Growing up, I was often told that I was “too sensitive.”
I could walk into a room and feel all the emotions of everyone there. I remember that when my dad would come home from work, sit down, and have a martini, I felt stressed, anxious and uneasy, and I would wonder why.
When my parents entertained, I was told, “You are to be seen and not heard.” I’d feel social anxiety and unease in rooms where they entertained. It was not uncommon for me to feel overwhelmed when I was in a mall, large restaurant, or at a social gathering.
I didn’t realize it at the time, but I was actually taking in other people’s energy through a phenomenon called clairsentience (clair meaning “clear” sentience meaning “sensing.”).
When I was 11 years old, I discovered a new dimension to this phenomenon. Being treated for cancer, I prayed to God one day and felt two things in response: a deep peace pour through my body and the presence of something greater with me. Both of these feelings created a knowing, a certainty, that I was going to be okay in spite of my illness and the fear I was experiencing in the hospital.
That was the first time I realized the inexplicable bodily sensations I experienced so often could, in fact, be supportive. In the case of my prayer, the sensation I felt brought messages from my internal wisdom, which was connected to a higher source. And I trusted it.
Trusting involves opening and listening to our internal wisdom and guidance. This internal guidance can make itself known to us in a variety of ways, including messages we hear in our mind, messages we see in our mind, or sensations we feel in our body. Throughout my adult life, I have continued to receive internal guidance in the form of bodily sensations.
In my mid-twenties, I started having nightmares where I was about to take my last breath. I would sit up in my bed gasping for air. Eventually it became clear to me what the guidance in these very physical messages was: I still needed to process the emotional experience of having had cancer a decade before.

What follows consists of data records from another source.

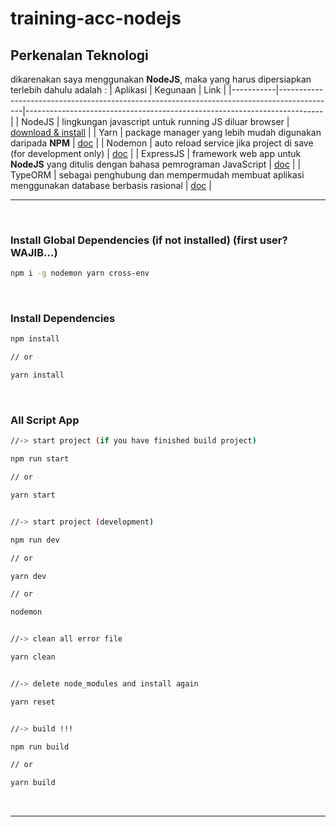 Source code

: # training-acc-nodejs

## Perkenalan Teknologi

dikarenakan saya menggunakan **NodeJS**, maka yang harus dipersiapkan terlebih dahulu adalah :
| Aplikasi  | Kegunaan                                                                                   | Link                                                                     |
|-----------|--------------------------------------------------------------------------------------------|--------------------------------------------------------------------------|
| NodeJS    | lingkungan javascript untuk running JS diluar browser                                      | [download & install](https://nodejs.org/en/)                             |
| Yarn      | package manager yang lebih mudah digunakan daripada **NPM**                                | [doc](https://yarnpkg.com/getting-started/usage)                         |
| Nodemon   | auto reload service jika project di save (for development only)                            | [doc](https://www.npmjs.com/package/nodemon)                             |
| ExpressJS | framework web app untuk **NodeJS** yang ditulis dengan bahasa pemrograman JavaScript       | [doc](https://expressjs.com/en/starter/basic-routing.html)               |
| TypeORM   | sebagai penghubung dan mempermudah membuat aplikasi menggunakan database berbasis rasional | [doc](https://typeorm.io/#/connection-options/common-connection-options) |

---

<br/>

### Install Global Dependencies (if not installed) (first user? WAJIB...)

```bash
npm i -g nodemon yarn cross-env
```

<br/>

### Install Dependencies

```bash
npm install

// or

yarn install
```

<br/>

### All Script App

```bash
//-> start project (if you have finished build project)

npm run start

// or

yarn start


//-> start project (development)

npm run dev

// or

yarn dev

// or

nodemon


//-> clean all error file

yarn clean


//-> delete node_modules and install again

yarn reset


//-> build !!!

npm run build

// or

yarn build
```

<br/>

---

<!-- ## Publish -->


<!-- ## Log (NodeJS+WebSocket)
[url_log]:     https://acc.jefriherditriyanto.com/log     "log system"

> [https://acc.jefriherditriyanto.com/log][url_log]

---

## Documentation (Swagger)
[url_swagger]: https://acc.jefriherditriyanto.com/swagger "all endpoint documentation"

> [https://acc.jefriherditriyanto.com/swagger][url_swagger]

--- --> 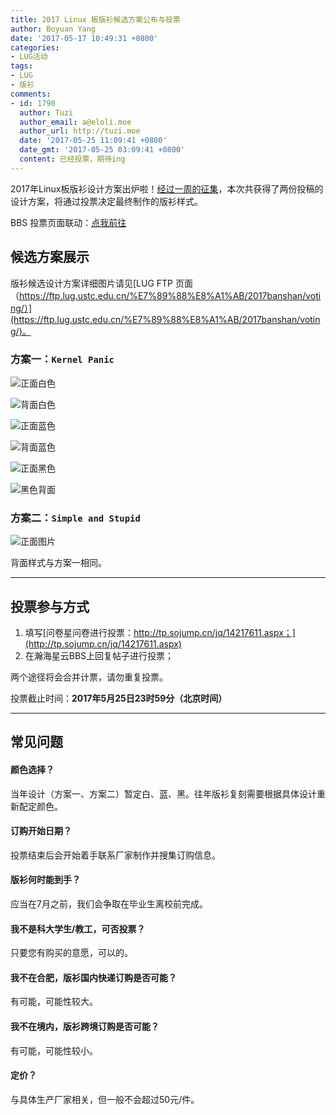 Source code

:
 ```yaml
---
title: 2017 Linux 板版衫候选方案公布与投票
author: Boyuan Yang
date: '2017-05-17 10:49:31 +0800'
categories:
- LUG活动
tags:
- LUG
- 版衫
comments:
- id: 1790
  author: Tuzi
  author_email: a@eloli.moe
  author_url: http://tuzi.moe
  date: '2017-05-25 11:09:41 +0800'
  date_gmt: '2017-05-25 03:09:41 +0800'
  content: 已经投票，期待ing
---
```

2017年Linux板版衫设计方案出炉啦！[经过一周的征集](/2017/05/2017-bbs-linux-banshan/)，本次共获得了两份投稿的设计方案，将通过投票决定最终制作的版衫样式。

BBS 投票页面联动：[点我前往](https://bbs.ustc.edu.cn/cgi/bbscon?bn=Linux&fn=M591BBE5F)

## 候选方案展示

版衫候选设计方案详细图片请见[LUG FTP 页面（https://ftp.lug.ustc.edu.cn/%E7%89%88%E8%A1%AB/2017banshan/voting/）](https://ftp.lug.ustc.edu.cn/%E7%89%88%E8%A1%AB/2017banshan/voting/)。

### 方案一：`Kernel Panic`

![正面白色](https://ftp.lug.ustc.edu.cn/%E7%89%88%E8%A1%AB/2017banshan/voting/candidate1/%E5%89%8D-%E7%99%BD%E8%89%B2.png)

![背面白色](https://ftp.lug.ustc.edu.cn/%E7%89%88%E8%A1%AB/2017banshan/voting/candidate1/%E5%90%8E-%E7%99%BD%E8%89%B2.png)

![正面蓝色](https://ftp.lug.ustc.edu.cn/%E7%89%88%E8%A1%AB/2017banshan/voting/candidate1/%E5%89%8D-%E8%93%9D%E8%89%B2.png)

![背面蓝色](https://ftp.lug.ustc.edu.cn/%E7%89%88%E8%A1%AB/2017banshan/voting/candidate1/%E5%90%8E-%E8%93%9D%E8%89%B2.png)

![正面黑色](https://ftp.lug.ustc.edu.cn/%E7%89%88%E8%A1%AB/2017banshan/voting/candidate1/%E5%89%8D-%E9%BB%91%E8%89%B2.png)

![黑色背面](https://ftp.lug.ustc.edu.cn/%E7%89%88%E8%A1%AB/2017banshan/voting/candidate1/%E5%90%8E-%E9%BB%91%E8%89%B2.png)

### 方案二：`Simple and Stupid`

![正面图片](https://ftp.lug.ustc.edu.cn/%E7%89%88%E8%A1%AB/2017banshan/voting/candidate2/%E5%89%8D.png)

背面样式与方案一相同。

---

## 投票参与方式

1.  填写[问卷星问卷进行投票：http://tp.sojump.cn/jq/14217611.aspx；](http://tp.sojump.cn/jq/14217611.aspx)
1.  在瀚海星云BBS上回复帖子进行投票；

两个途径将会合并计票，请勿重复投票。

投票截止时间：**2017年5月25日23时59分（北京时间）**

---

## 常见问题

#### 颜色选择？

当年设计（方案一、方案二）暂定白、蓝、黑。往年版衫复刻需要根据具体设计重新配定颜色。

#### 订购开始日期？

投票结束后会开始着手联系厂家制作并搜集订购信息。

#### 版衫何时能到手？

应当在7月之前，我们会争取在毕业生离校前完成。

#### 我不是科大学生/教工，可否投票？

只要您有购买的意愿，可以的。

#### 我不在合肥，版衫国内快递订购是否可能？

有可能，可能性较大。

#### 我不在境内，版衫跨境订购是否可能？

有可能，可能性较小。

#### 定价？

与具体生产厂家相关，但一般不会超过50元/件。
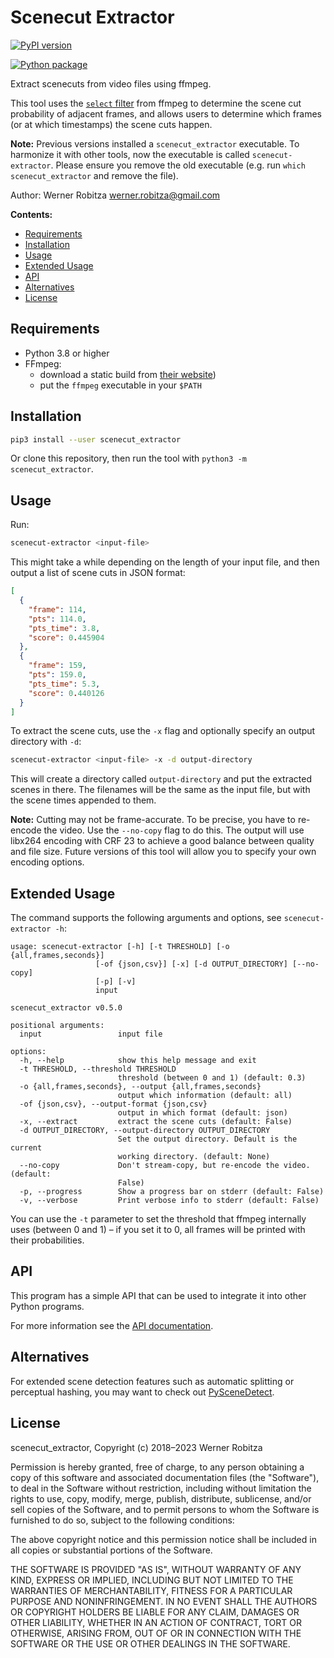 # Scenecut Extractor

[![PyPI version](https://img.shields.io/pypi/v/scenecut-extractor.svg)](https://pypi.org/project/scenecut-extractor)

[![Python package](https://github.com/slhck/scenecut-extractor/actions/workflows/python-package.yml/badge.svg)](https://github.com/slhck/scenecut-extractor/actions/workflows/python-package.yml)

Extract scenecuts from video files using ffmpeg.

This tool uses the [`select` filter](http://ffmpeg.org/ffmpeg-filters.html#select_002c-aselect) from ffmpeg to determine the scene cut probability of adjacent frames, and allows users to determine which frames (or at which timestamps) the scene cuts happen.

**Note:** Previous versions installed a `scenecut_extractor` executable. To harmonize it with other tools, now the executable is called `scenecut-extractor`. Please ensure you remove the old executable (e.g. run `which scenecut_extractor` and remove the file).

Author: Werner Robitza <werner.robitza@gmail.com>

**Contents:**

- [Requirements](#requirements)
- [Installation](#installation)
- [Usage](#usage)
- [Extended Usage](#extended-usage)
- [API](#api)
- [Alternatives](#alternatives)
- [License](#license)

## Requirements

- Python 3.8 or higher
- FFmpeg:
    - download a static build from [their website](http://ffmpeg.org/download.html))
    - put the `ffmpeg` executable in your `$PATH`

## Installation

```bash
pip3 install --user scenecut_extractor
```

Or clone this repository, then run the tool with `python3 -m scenecut_extractor`.

## Usage

Run:

```bash
scenecut-extractor <input-file>
```

This might take a while depending on the length of your input file, and then output a list of scene cuts in JSON format:

```json
[
  {
    "frame": 114,
    "pts": 114.0,
    "pts_time": 3.8,
    "score": 0.445904
  },
  {
    "frame": 159,
    "pts": 159.0,
    "pts_time": 5.3,
    "score": 0.440126
  }
]
```

To extract the scene cuts, use the `-x` flag and optionally specify an output directory with `-d`:

```bash
scenecut-extractor <input-file> -x -d output-directory
```

This will create a directory called `output-directory` and put the extracted scenes in there. The filenames will be the same as the input file, but with the scene times appended to them.

**Note:** Cutting may not be frame-accurate. To be precise, you have to re-encode the video. Use the `--no-copy` flag to do this. The output will use libx264 encoding with CRF 23 to achieve a good balance between quality and file size. Future versions of this tool will allow you to specify your own encoding options.

## Extended Usage

The command supports the following arguments and options, see `scenecut-extractor -h`:

```
usage: scenecut-extractor [-h] [-t THRESHOLD] [-o {all,frames,seconds}]
                   [-of {json,csv}] [-x] [-d OUTPUT_DIRECTORY] [--no-copy]
                   [-p] [-v]
                   input

scenecut_extractor v0.5.0

positional arguments:
  input                 input file

options:
  -h, --help            show this help message and exit
  -t THRESHOLD, --threshold THRESHOLD
                        threshold (between 0 and 1) (default: 0.3)
  -o {all,frames,seconds}, --output {all,frames,seconds}
                        output which information (default: all)
  -of {json,csv}, --output-format {json,csv}
                        output in which format (default: json)
  -x, --extract         extract the scene cuts (default: False)
  -d OUTPUT_DIRECTORY, --output-directory OUTPUT_DIRECTORY
                        Set the output directory. Default is the current
                        working directory. (default: None)
  --no-copy             Don't stream-copy, but re-encode the video. (default:
                        False)
  -p, --progress        Show a progress bar on stderr (default: False)
  -v, --verbose         Print verbose info to stderr (default: False)
```

You can use the `-t` parameter to set the threshold that ffmpeg internally uses (between 0 and 1) – if you set it to 0, all frames will be printed with their probabilities.

## API

This program has a simple API that can be used to integrate it into other Python programs.

For more information see the [API documentation](https://htmlpreview.github.io/?https://github.com/slhck/scenecut-extractor/blob/master/docs/scenecut_extractor.html).

## Alternatives

For extended scene detection features such as automatic splitting or perceptual hashing, you may want to check out [PySceneDetect](https://pyscenedetect.readthedocs.io/en/latest/).

## License

scenecut_extractor, Copyright (c) 2018–2023 Werner Robitza

Permission is hereby granted, free of charge, to any person obtaining a copy of this software and associated documentation files (the "Software"), to deal in the Software without restriction, including without limitation the rights to use, copy, modify, merge, publish, distribute, sublicense, and/or sell copies of the Software, and to permit persons to whom the Software is furnished to do so, subject to the following conditions:

The above copyright notice and this permission notice shall be included in all copies or substantial portions of the Software.

THE SOFTWARE IS PROVIDED "AS IS", WITHOUT WARRANTY OF ANY KIND, EXPRESS OR IMPLIED, INCLUDING BUT NOT LIMITED TO THE WARRANTIES OF MERCHANTABILITY, FITNESS FOR A PARTICULAR PURPOSE AND NONINFRINGEMENT. IN NO EVENT SHALL THE AUTHORS OR COPYRIGHT HOLDERS BE LIABLE FOR ANY CLAIM, DAMAGES OR OTHER LIABILITY, WHETHER IN AN ACTION OF CONTRACT, TORT OR OTHERWISE, ARISING FROM, OUT OF OR IN CONNECTION WITH THE SOFTWARE OR THE USE OR OTHER DEALINGS IN THE SOFTWARE.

One night back when I was a child, I was laying in bed in a cold, austere hospital room. Alone and frightened, I heard the medical staff rushing into the room across the hallway to help another child. I later heard from staff rumblings that a young child had died that night. Fear coursed through my body.
At the time, no one talked with me about what I’d heard that night or how I felt about it, much less what I was experiencing or feeling throughout my cancer treatments. None of the adults in my life discussed what I was going through, and I had no way of dealing with all those strong emotions on my own.

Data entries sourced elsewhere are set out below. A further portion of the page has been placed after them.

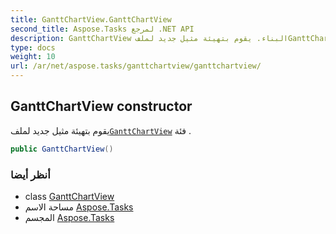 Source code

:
 ```yaml
---
title: GanttChartView.GanttChartView
second_title: Aspose.Tasks لمرجع .NET API
description: GanttChartView البناء. يقوم بتهيئة مثيل جديد لملفGanttChartView فئة .
type: docs
weight: 10
url: /ar/net/aspose.tasks/ganttchartview/ganttchartview/
---
```

## GanttChartView constructor

يقوم بتهيئة مثيل جديد لملف[`GanttChartView`](../) فئة .

```csharp
public GanttChartView()
```

### أنظر أيضا

* class [GanttChartView](../)
* مساحة الاسم [Aspose.Tasks](../../ganttchartview/)
* المجسم [Aspose.Tasks](../../../)


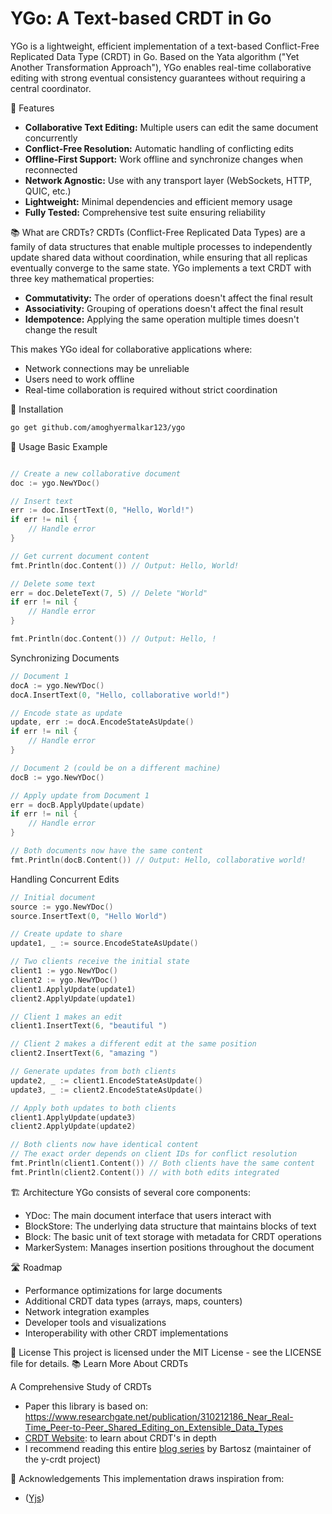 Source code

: # YGo: A Text-based CRDT in Go

YGo is a lightweight, efficient implementation of a text-based Conflict-Free Replicated Data Type (CRDT) in Go. Based on the Yata algorithm ("Yet Another Transformation Approach"), YGo enables real-time collaborative editing with strong eventual consistency guarantees without requiring a central coordinator.

🚀 Features
- **Collaborative Text Editing:** Multiple users can edit the same document concurrently
- **Conflict-Free Resolution:** Automatic handling of conflicting edits
- **Offline-First Support:** Work offline and synchronize changes when reconnected
- **Network Agnostic:** Use with any transport layer (WebSockets, HTTP, QUIC, etc.)
- **Lightweight:** Minimal dependencies and efficient memory usage
- **Fully Tested:** Comprehensive test suite ensuring reliability

📚 What are CRDTs?
CRDTs (Conflict-Free Replicated Data Types) are a family of data structures that enable multiple processes to independently update shared data without coordination, while ensuring that all replicas eventually converge to the same state.
YGo implements a text CRDT with three key mathematical properties:

- **Commutativity:** The order of operations doesn't affect the final result
- **Associativity:** Grouping of operations doesn't affect the final result
- **Idempotence:** Applying the same operation multiple times doesn't change the result

This makes YGo ideal for collaborative applications where:

- Network connections may be unreliable
- Users need to work offline
- Real-time collaboration is required without strict coordination

🔧 Installation
```bash
go get github.com/amoghyermalkar123/ygo
```

📝 Usage
Basic Example
```go

// Create a new collaborative document
doc := ygo.NewYDoc()

// Insert text
err := doc.InsertText(0, "Hello, World!")
if err != nil {
    // Handle error
}

// Get current document content
fmt.Println(doc.Content()) // Output: Hello, World!

// Delete some text
err = doc.DeleteText(7, 5) // Delete "World"
if err != nil {
    // Handle error
}

fmt.Println(doc.Content()) // Output: Hello, !
```

Synchronizing Documents
```go
// Document 1
docA := ygo.NewYDoc()
docA.InsertText(0, "Hello, collaborative world!")

// Encode state as update
update, err := docA.EncodeStateAsUpdate()
if err != nil {
    // Handle error
}

// Document 2 (could be on a different machine)
docB := ygo.NewYDoc()

// Apply update from Document 1
err = docB.ApplyUpdate(update)
if err != nil {
    // Handle error
}

// Both documents now have the same content
fmt.Println(docB.Content()) // Output: Hello, collaborative world!
```

Handling Concurrent Edits
```go
// Initial document
source := ygo.NewYDoc()
source.InsertText(0, "Hello World")

// Create update to share
update1, _ := source.EncodeStateAsUpdate()

// Two clients receive the initial state
client1 := ygo.NewYDoc()
client2 := ygo.NewYDoc()
client1.ApplyUpdate(update1)
client2.ApplyUpdate(update1)

// Client 1 makes an edit
client1.InsertText(6, "beautiful ")

// Client 2 makes a different edit at the same position
client2.InsertText(6, "amazing ")

// Generate updates from both clients
update2, _ := client1.EncodeStateAsUpdate()
update3, _ := client2.EncodeStateAsUpdate()

// Apply both updates to both clients
client1.ApplyUpdate(update3)
client2.ApplyUpdate(update2)

// Both clients now have identical content
// The exact order depends on client IDs for conflict resolution
fmt.Println(client1.Content()) // Both clients have the same content
fmt.Println(client2.Content()) // with both edits integrated
```

🏗️ Architecture
YGo consists of several core components:

- YDoc: The main document interface that users interact with
- BlockStore: The underlying data structure that maintains blocks of text
- Block: The basic unit of text storage with metadata for CRDT operations
- MarkerSystem: Manages insertion positions throughout the document

🛣️ Roadmap

- Performance optimizations for large documents
- Additional CRDT data types (arrays, maps, counters)
- Network integration examples
- Developer tools and visualizations
- Interoperability with other CRDT implementations

📄 License
This project is licensed under the MIT License - see the LICENSE file for details.
📚 Learn More About CRDTs

A Comprehensive Study of CRDTs
- Paper this library is based on: https://www.researchgate.net/publication/310212186_Near_Real-Time_Peer-to-Peer_Shared_Editing_on_Extensible_Data_Types
- [CRDT Website](https://crdt.tech/): to learn about CRDT's in depth
- I recommend reading this entire [blog series](https://www.bartoszsypytkowski.com/the-state-of-a-state-based-crdts/) by Bartosz (maintainer of the y-crdt project) 

🙏 Acknowledgements
This implementation draws inspiration from:
- ([Yjs](https://github.com/yjs/yjs))
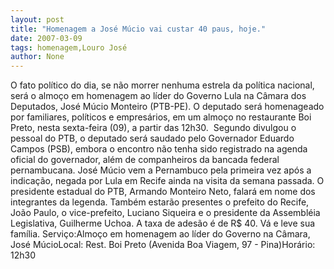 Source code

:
 ```yaml
---
layout: post
title: "Homenagem a José Múcio vai custar 40 paus, hoje."
date: 2007-03-09
tags: homenagem,Louro José
author: None
---
```

O fato político do dia, se não morrer nenhuma estrela da política nacional, será o almoço em homenagem ao líder do Governo Lula na Câmara dos Deputados, José Múcio Monteiro (PTB-PE).
O deputado será homenageado por familiares, políticos e empresários, em um almoço no restaurante Boi Preto, nesta sexta-feira (09), a partir das 12h30.&nbsp; 
Segundo divulgou o pessoal do PTB, o deputado será saudado pelo Governador Eduardo Campos (PSB), embora o encontro não tenha sido registrado na agenda oficial do governador, além de companheiros da bancada federal pernambucana. 
José Múcio vem a Pernambuco pela primeira vez após a indicação, negada por Lula em Recife ainda na visita da semana passada. 
O presidente estadual do PTB, Armando Monteiro Neto, falará em nome dos integrantes da legenda. 
Também estarão presentes o prefeito do Recife, João Paulo, o vice-prefeito, Luciano Siqueira e o presidente da Assembléia Legislativa, Guilherme Uchoa. 
A taxa de adesão é de R$ 40.
Vá e leve sua família.
Serviço:Almoço em homenagem ao líder do Governo na Câmara, José MúcioLocal: Rest. Boi Preto (Avenida Boa Viagem, 97 - Pina)Horário: 12h30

So all those emotions remained stuck there, in my body, throughout the rest of my childhood and early adulthood. My inner guidance was telling me that if I didn’t process and deal with them now that I was an adult, I would not live. In response to those vivid, clairsentient messages, I dove into self-reflection and found a therapist who helped me not only integrate my difficult childhood experience, but also strengthen and integrate the understanding that my mind, body, and spirit are all connected.

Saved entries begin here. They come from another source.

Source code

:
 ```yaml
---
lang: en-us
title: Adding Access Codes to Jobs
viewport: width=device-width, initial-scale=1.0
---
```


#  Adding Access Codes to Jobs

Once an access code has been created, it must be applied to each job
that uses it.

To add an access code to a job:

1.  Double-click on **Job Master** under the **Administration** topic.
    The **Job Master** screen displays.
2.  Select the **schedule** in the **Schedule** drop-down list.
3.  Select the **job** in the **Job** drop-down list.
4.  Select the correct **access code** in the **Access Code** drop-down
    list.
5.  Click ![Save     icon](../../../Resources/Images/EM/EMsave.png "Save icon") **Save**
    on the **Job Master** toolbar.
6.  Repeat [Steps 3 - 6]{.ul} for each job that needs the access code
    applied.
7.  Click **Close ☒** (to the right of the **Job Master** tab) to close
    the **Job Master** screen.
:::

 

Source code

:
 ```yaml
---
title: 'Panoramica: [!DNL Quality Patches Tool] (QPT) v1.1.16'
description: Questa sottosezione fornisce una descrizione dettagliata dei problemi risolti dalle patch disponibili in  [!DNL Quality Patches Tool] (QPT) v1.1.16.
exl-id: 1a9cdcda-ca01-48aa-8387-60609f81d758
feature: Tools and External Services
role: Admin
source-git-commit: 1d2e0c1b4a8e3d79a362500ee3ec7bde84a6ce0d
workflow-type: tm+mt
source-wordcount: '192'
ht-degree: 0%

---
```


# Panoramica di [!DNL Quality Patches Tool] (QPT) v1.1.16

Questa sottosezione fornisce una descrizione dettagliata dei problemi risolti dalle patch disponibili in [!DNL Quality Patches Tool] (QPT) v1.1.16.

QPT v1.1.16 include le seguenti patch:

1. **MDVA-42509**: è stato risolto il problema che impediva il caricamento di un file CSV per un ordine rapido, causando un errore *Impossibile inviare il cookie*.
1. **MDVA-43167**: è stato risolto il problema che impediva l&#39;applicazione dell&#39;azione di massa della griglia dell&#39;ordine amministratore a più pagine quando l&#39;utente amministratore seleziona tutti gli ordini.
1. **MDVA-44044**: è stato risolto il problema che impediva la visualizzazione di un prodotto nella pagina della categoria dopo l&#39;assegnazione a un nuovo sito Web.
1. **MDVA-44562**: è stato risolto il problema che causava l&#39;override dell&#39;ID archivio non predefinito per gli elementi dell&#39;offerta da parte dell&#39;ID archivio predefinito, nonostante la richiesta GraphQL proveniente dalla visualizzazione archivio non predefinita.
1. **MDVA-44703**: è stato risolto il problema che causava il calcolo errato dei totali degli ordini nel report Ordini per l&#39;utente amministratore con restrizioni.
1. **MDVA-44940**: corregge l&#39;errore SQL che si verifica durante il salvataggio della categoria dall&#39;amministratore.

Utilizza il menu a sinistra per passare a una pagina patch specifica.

When I was in my thirties, I began looking for a new career. My body started physically shaking while I held the informational materials about the theology program at a local university. That sensation was my internal guidance confirming that this program was the next step on my path.
This guidance was reconfirmed via clairsentience as I sat in my first class: a deep feeling of warmth and familiarity washed over me as we discussed Julian of Norwich, Teresa of Avila, and other saints and mystics in the “History of Christian Spirituality” with Professor Ed Sellner.
After I became a hospice chaplain, the intuitive gift of clairsentience continued providing me with helpful information. I often felt the energy in the room shift when a patient was about to die. In those last moments, their spirit often moved up through their body and then out. I could feel their spirit hovering in the bedroom.
In addition to my patients’ spirits, I’ve also felt the presence of many spiritual helpers, including angels, and spirit guides in the room, assisting the dying person. From these experiences, I learned that we all have helpers on the other side who come to assist us when it is our time. I also learned that our internal wisdom can teach us about the many dimensions beyond our physical bodies, if we are open to receiving this information.
Thirteen years ago, when my father was dying, I was sitting at his bedside and thought to myself, “Okay, Dad, I am ready.” Suddenly, a surge of energy rushed through the bedroom, like a gust of wind. My dad, who had been unconscious, turned his head, looked at me, and then breathed out his last breath. The energy then swept up and out of the bedroom. I felt no fear, only peace. I felt my dad’s spirit leave his body and float up and out of the bedroom. This experience taught me on a deep level that death is not to be feared and is not an ending, but rather a transformation.
We all have intuitive gifts, and learning to trust the guidance that comes to us via these gifts is a life long journey. Our body is always in the present moment. To feel messages that our inner guidance is sending us through our body, we first need to understand that we are not our mind. With that understanding, we can step back and witness the many feelings and sensations arising in our minds and bodies in the moment. Only when we are in the present moment can we open to our inner wisdom and guidance, where true love and peace reside.